- _What is expected_: Search the records for the word "discovery" and report each line that has it.

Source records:
────────
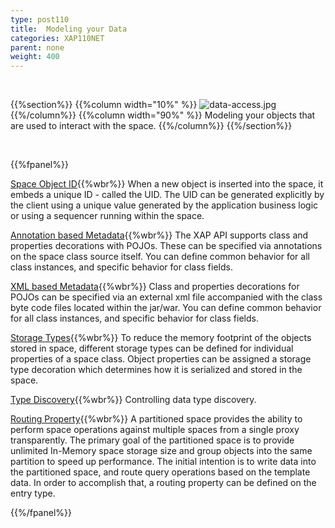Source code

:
 ```yaml
---
type: post110
title:  Modeling your Data
categories: XAP110NET
parent: none
weight: 400
---
```


<br>

{{%section%}}
{{%column width="10%" %}}
![data-access.jpg](/attachment_files/subject/data-access.png)
{{%/column%}}
{{%column width="90%" %}}
Modeling your objects that are used to interact with the space.
{{%/column%}}
{{%/section%}}

<br>

{{%fpanel%}}

[Space Object ID](./poco-object-id.html){{%wbr%}}
When a new object is inserted into the space, it embeds a unique ID - called the UID. The UID can be generated explicitly by the client using a unique value generated by the application business logic or using a sequencer running within the space.

[Annotation based Metadata](./pono-annotation-overview.html){{%wbr%}}
The XAP API supports class  and properties decorations with POJOs. These can be specified via annotations on the space class source itself. You can define common behavior for all class instances, and specific behavior for class fields.

[XML based Metadata](./pono-xml-metadata-overview.html){{%wbr%}}
Class and properties  decorations for POJOs  can be specified via an external xml file accompanied with the class byte code files located within the jar/war. You can define common behavior for all class instances, and specific behavior for class fields.

[Storage Types](./poco-storage-type.html){{%wbr%}}
To reduce the memory footprint of the objects stored in space, different storage types can be defined for individual properties of a space class. Object properties can be assigned a storage type decoration which determines how it is serialized and stored in the space.

[Type Discovery](./poco-type-discovery.html){{%wbr%}}
Controlling data type discovery.

[Routing Property](./routing-in-partitioned-spaces.html){{%wbr%}}
A partitioned space provides the ability to perform space operations against multiple spaces from a single proxy transparently. The primary goal of the partitioned space is to provide unlimited In-Memory space storage size and group objects into the same partition to speed up performance. The initial intention is to write data into the partitioned space, and route query operations based on the template data. In order to accomplish that, a routing property can be defined on the entry type.

{{%/fpanel%}}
────────
- _Output of the exercise_:
[Type Discovery](./poco-type-discovery.html){{%wbr%}}
Controlling data type discovery.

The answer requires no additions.